Et l’on en viendra, avec Whitney, à la conclusion que les langues ne se modifient pas en fonction des sujets parlants: ce sont des institutions, qui relèvent de la culture. Les langues populaires, les langues parlées ont un rendement social directement observable, ce sont des langues très variables. De cette façon, on écarte à la fois le sensualisme du 18e s. et l’idéalisme de Leibniz.

Bien d’autres querelles encore, ainsi celle qui oppose Schuchardt aux néo-grammairiens, à propos des lois phonétiques. Et puis, Saussure, qui déplacera le rapport entre le signifiant et le signifié. Et l’on verra ainsi combien l’œuvre de Herder aura été fertile, à la source de Humboldt autant que de Hegel.
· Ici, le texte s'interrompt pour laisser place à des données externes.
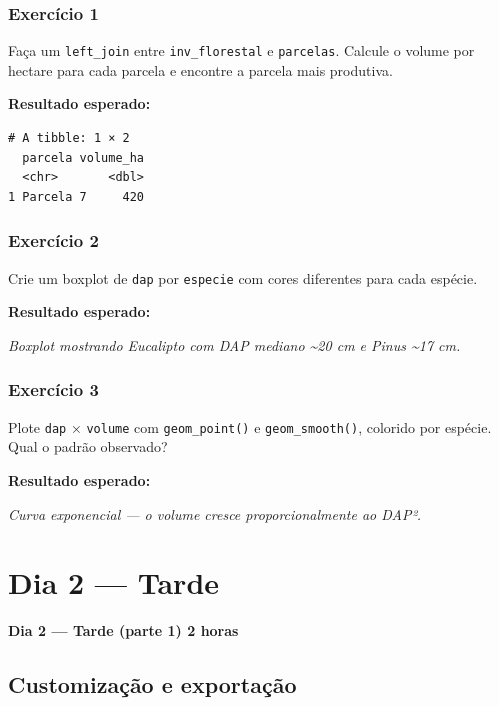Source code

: \documentclass[
  letterpaper,
]{scrbook}
\begin{document}
\subsection{Exercício 1}\label{exercuxedcio-1-5}

Faça um \texttt{left\_join} entre \texttt{inv\_florestal} e
\texttt{parcelas}. Calcule o volume por hectare para cada parcela e
encontre a parcela mais produtiva.

\textbf{Resultado esperado:}

\begin{verbatim}
# A tibble: 1 × 2
  parcela volume_ha
  <chr>       <dbl>
1 Parcela 7     420
\end{verbatim}

\subsection{Exercício 2}\label{exercuxedcio-2-5}

Crie um boxplot de \texttt{dap} por \texttt{especie} com cores
diferentes para cada espécie.

\textbf{Resultado esperado:}

\emph{Boxplot mostrando Eucalipto com DAP mediano \textasciitilde20 cm e
Pinus \textasciitilde17 cm.}

\subsection{Exercício 3}\label{exercuxedcio-3-4}

Plote \texttt{dap} × \texttt{volume} com \texttt{geom\_point()} e
\texttt{geom\_smooth()}, colorido por espécie. Qual o padrão observado?

\textbf{Resultado esperado:}

\emph{Curva exponencial --- o volume cresce proporcionalmente ao DAP².}

\chapter{Dia 2 --- Tarde}\label{dia-2-tarde}

\textbf{Dia 2 --- Tarde (parte 1) \textbar{} 2 horas}

\section*{Customização e
exportação}\label{customizauxe7uxe3o-e-exportauxe7uxe3o}
\end{document}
Viendra enfin une belle étude sur Paul Ricoeur, la sémantique et la sémiologie, l’influence de Husserl. Le langage avait toujours été réduit au rang de serviteur de la philosophie, c’est donc à une véritable révolution copernicienne que notre époque nous a invités.

La philosophie depuis Hegel a dû affronter toutes les sources possibles du soupçon, mais à présent, elle est en mesure de soupçonner elle-même. Et l’herméneutique, depuis Husserl, prendra ainsi une place sans cesse croissante, dans la tension du saisir/dessaisir qui résume l’histoire de la philosophie.